Organic aerosols (OA) are key components of wintertime urban haze, but the relationship between their oxidation state and volatility – critical for understanding aerosol evolution and improving model predictions – remains poorly constrained. While oxidation–volatility decoupling has been observed in laboratory studies, field-based evidence under real-world conditions is scarce, particularly during severe haze episodes. This study presents a field-based investigation of OA sources and their volatility characteristics in Seoul during a winter haze period, using a thermodenuder coupled with a high-resolution time-of-flight aerosol mass spectrometer (HR-ToF-AMS).

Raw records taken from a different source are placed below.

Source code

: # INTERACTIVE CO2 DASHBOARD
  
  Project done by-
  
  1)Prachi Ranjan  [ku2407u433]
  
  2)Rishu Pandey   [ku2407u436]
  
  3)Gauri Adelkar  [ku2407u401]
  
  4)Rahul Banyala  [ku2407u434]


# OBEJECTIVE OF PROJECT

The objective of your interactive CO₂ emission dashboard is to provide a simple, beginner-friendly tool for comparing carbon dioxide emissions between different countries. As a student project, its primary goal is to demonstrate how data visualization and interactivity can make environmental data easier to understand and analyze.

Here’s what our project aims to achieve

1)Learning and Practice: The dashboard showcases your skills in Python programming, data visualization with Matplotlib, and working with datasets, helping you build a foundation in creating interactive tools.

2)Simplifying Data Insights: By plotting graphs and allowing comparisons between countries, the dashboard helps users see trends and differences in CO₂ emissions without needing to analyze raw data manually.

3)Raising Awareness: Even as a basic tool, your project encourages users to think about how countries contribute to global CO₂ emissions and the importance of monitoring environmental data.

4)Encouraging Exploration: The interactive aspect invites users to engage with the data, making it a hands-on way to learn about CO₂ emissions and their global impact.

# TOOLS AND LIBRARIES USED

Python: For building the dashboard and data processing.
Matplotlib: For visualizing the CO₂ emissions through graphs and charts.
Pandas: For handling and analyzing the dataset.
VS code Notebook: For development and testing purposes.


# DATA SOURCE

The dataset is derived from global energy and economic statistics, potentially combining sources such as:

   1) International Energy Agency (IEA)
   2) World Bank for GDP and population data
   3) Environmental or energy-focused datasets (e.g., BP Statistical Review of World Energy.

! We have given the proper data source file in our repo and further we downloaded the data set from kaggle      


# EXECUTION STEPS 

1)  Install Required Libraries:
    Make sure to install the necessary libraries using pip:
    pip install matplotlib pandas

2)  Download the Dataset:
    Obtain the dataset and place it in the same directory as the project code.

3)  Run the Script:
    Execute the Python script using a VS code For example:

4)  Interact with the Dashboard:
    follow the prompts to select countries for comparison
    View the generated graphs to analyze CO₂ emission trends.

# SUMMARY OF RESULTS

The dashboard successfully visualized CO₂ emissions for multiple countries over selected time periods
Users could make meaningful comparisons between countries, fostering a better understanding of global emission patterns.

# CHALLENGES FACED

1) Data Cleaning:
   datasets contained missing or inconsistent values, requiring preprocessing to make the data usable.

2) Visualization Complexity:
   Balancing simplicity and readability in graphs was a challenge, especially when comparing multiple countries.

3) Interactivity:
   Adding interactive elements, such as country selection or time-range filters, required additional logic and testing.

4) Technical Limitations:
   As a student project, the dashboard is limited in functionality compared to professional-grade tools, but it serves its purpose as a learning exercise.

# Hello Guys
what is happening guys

Positive matrix factorization resolved six OA factors: hydrocarbon-like OA, cooking, biomass burning, nitrogen-containing OA (NOA), less-oxidized oxygenated OA (LO-OOA), and more-oxidized OOA (MO-OOA). Despite having the highest oxygen-to-carbon ratio (∼1.15), MO-OOA exhibited unexpectedly high volatility, indicating a decoupling between oxidation state and volatility. We attribute this to fragmentation-driven aging and autoxidation under stagnant conditions with limited OH exposure. In contrast, LO-OOA showed lower volatility and more typical oxidative behavior.
Additionally, NOA – a rarely resolved factor in wintertime field studies – was prominent during cold, humid, and stagnant conditions and exhibited chemical and volatility features similar to biomass burning OA, suggesting a shared combustion origin and meteorological sensitivity.
These findings provide one of the few field-based demonstrations of oxidation–volatility decoupling in ambient OA and highlight how source-specific properties and meteorology influence OA evolution. The results underscore the need to refine OA representation in chemical transport models, especially under haze conditions.